Minca, petit village touristique au nord de la Colombie. Nombreux sont les voyageurs qui viennent profiter du calme et de la forêt tropicale. Mais “huit ans plus tôt”, des groupes de paramilitaires d’extrême droite semaient violence et terreur. Aujourd’hui, les milices se font discrètes, mais n’ont pas disparues pour autant.

J’ai vu beaucoup de mes amis se faire tuer”, souffle Mizael, ex-membre de la police de Minca. Des témoignages comme celui-ci, il y en a la pelle dans ce petit village. Nombreux sont les habitants ayant perdu des proches, tués par les paramilitaires. Une époque désormais révolue, qui, aujourd’hui, laisse place à un tourisme florissant.

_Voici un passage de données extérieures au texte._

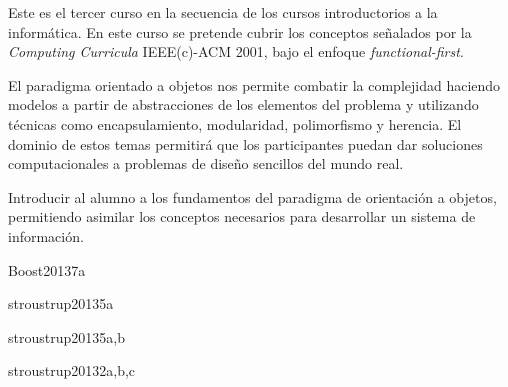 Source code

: \begin{syllabus}


\begin{justification}
Este es el tercer curso en la secuencia de los cursos introductorios a la informática. En este curso se pretende cubrir los conceptos señalados por la \textit{Computing Curricula} IEEE(c)-ACM 2001, bajo el enfoque \textit{functional-first}. 

El paradigma orientado a objetos nos permite combatir la
complejidad haciendo modelos a partir de abstracciones de los elementos del problema y utilizando técnicas como encapsulamiento,
modularidad, polimorfismo y herencia. El dominio de estos temas permitirá que los participantes puedan dar soluciones computacionales a problemas de diseño sencillos del mundo real.
\end{justification}

\begin{goals}
\item Introducir al alumno a los fundamentos del paradigma de orientación a objetos, permitiendo asimilar los conceptos necesarios para desarrollar un sistema de información.
\end{goals}

\begin{outcomes}
\end{outcomes}

\begin{unit}{\DSGraphsAndTreesDef}{Boost2013}{7}{a}
    \DSGraphsAndTreesAllTopics
    \DSGraphsAndTreesAllObjectives
\end{unit}

\begin{unit}{\PFFundamentalConstructsDef}{stroustrup2013}{5}{a}
    \PFFundamentalConstructsAllTopics
    \PFFundamentalConstructsAllObjectives
\end{unit}

\begin{unit}{\PFAlgorithmsAndProblemSolvingDef}{stroustrup2013}{5}{a,b}
    \PFAlgorithmsAndProblemSolvingAllTopics
    \PFAlgorithmsAndProblemSolvingAllObjectives
\end{unit}

\begin{unit}{\PFEventDrivenProgrammingDef}{stroustrup2013}{2}{a,b,c}
   \PFEventDrivenProgrammingAllTopics
   \PFEventDrivenProgrammingAllObjectives
\end{unit}


\end{syllabus}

Mais les milices continuent d’oeuvrer dans l’ombre. “A chaque fois qu’un étranger arrive dans le village - autre qu’un simple touriste- il se fait espionner”, explique l’ancien policier. Assis sur le bord d’un sentier, il poursuit : “Souvent, ce sont les motos-taxis qui leur servent d’indic’, ils te posent plein de questions : d’où tu viens? qu’est-ce que tu fais là? Et puis même s’ils sont moins actifs qu’avant, il y a désormais les narcotrafiquants qui contrôlent le territoire, en vendant de la cocaïne aux gringos.”

 

“Les paramilitaires continuent de faire la loi, mais dans le silence.”

..confirme Milena, venue ouvrir son commerce de souvenirs il y a cinq mois. Bon nombre de commerçants s’installent à Minca depuis que la paix semble régner sur le village. Selon elle, les milices extorquent toujours de l’argent aux riches propriétaires terriens. Une odeur d’encens parfume la pièce, l’espagnole chuchote : “Le propriétaire d’un hôtel [anonyme] a reçu il y a quelques mois la visite de ces hommes. Ils leur ont demandé une somme de 1 200 000 pesos [350€]. Mais il a refusé..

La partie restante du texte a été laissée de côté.